++++ MATERIAL FOR THIS EXERCISE
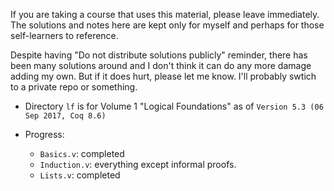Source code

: If you are taking a course that uses this material, please leave immediately.
The solutions and notes here are kept only for myself
and perhaps for those self-learners to reference.

Despite having "Do not distribute solutions publicly" reminder,
there has been many solutions around and I don't think it can do any more damage adding my own.
But if it does hurt, please let me know. I'll probably swtich to a private repo or something.

- Directory `lf` is for Volume 1 "Logical Foundations" as of `Version 5.3 (06 Sep 2017, Coq 8.6)`

- Progress:

    - `Basics.v`: completed
    - `Induction.v`: everything except informal proofs.
    - `Lists.v`: completed
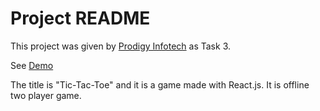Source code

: # Project README

This project was given by [Prodigy Infotech](https://prodigyinfotech.dev/) as Task 3.

See [Demo](https://prodigy-internship-task-3.vercel.app/)

The title is "Tic-Tac-Toe" and it is a game made with React.js. It is offline two player game.

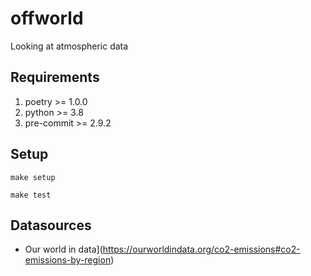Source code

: # offworld
Looking at atmospheric data


## Requirements

1. poetry >= 1.0.0
2. python >= 3.8
3. pre-commit >= 2.9.2


## Setup

`make setup`

`make test`


## Datasources

- Our world in data](https://ourworldindata.org/co2-emissions#co2-emissions-by-region)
++++++++
WHAT YOU NEED TO DO:
Output exactly the lines from the one that has "# Project README" through the end of the data. Do not include pictures.

FINAL ANSWER:
: # Project README

This project was given by [Prodigy Infotech](https://prodigyinfotech.dev/) as Task 3.

See [Demo](https://prodigy-internship-task-3.vercel.app/)

The title is "Tic-Tac-Toe" and it is a game made with React.js. It is offline two player game.

Source code

: # offworld
Looking at atmospheric data


## Requirements

1. poetry >= 1.0.0
2. python >= 3.8
3. pre-commit >= 2.9.2


## Setup

`make setup`

`make test`


## Datasources

- Our world in data](https://ourworldindata.org/co2-emissions#co2-emissions-by-region)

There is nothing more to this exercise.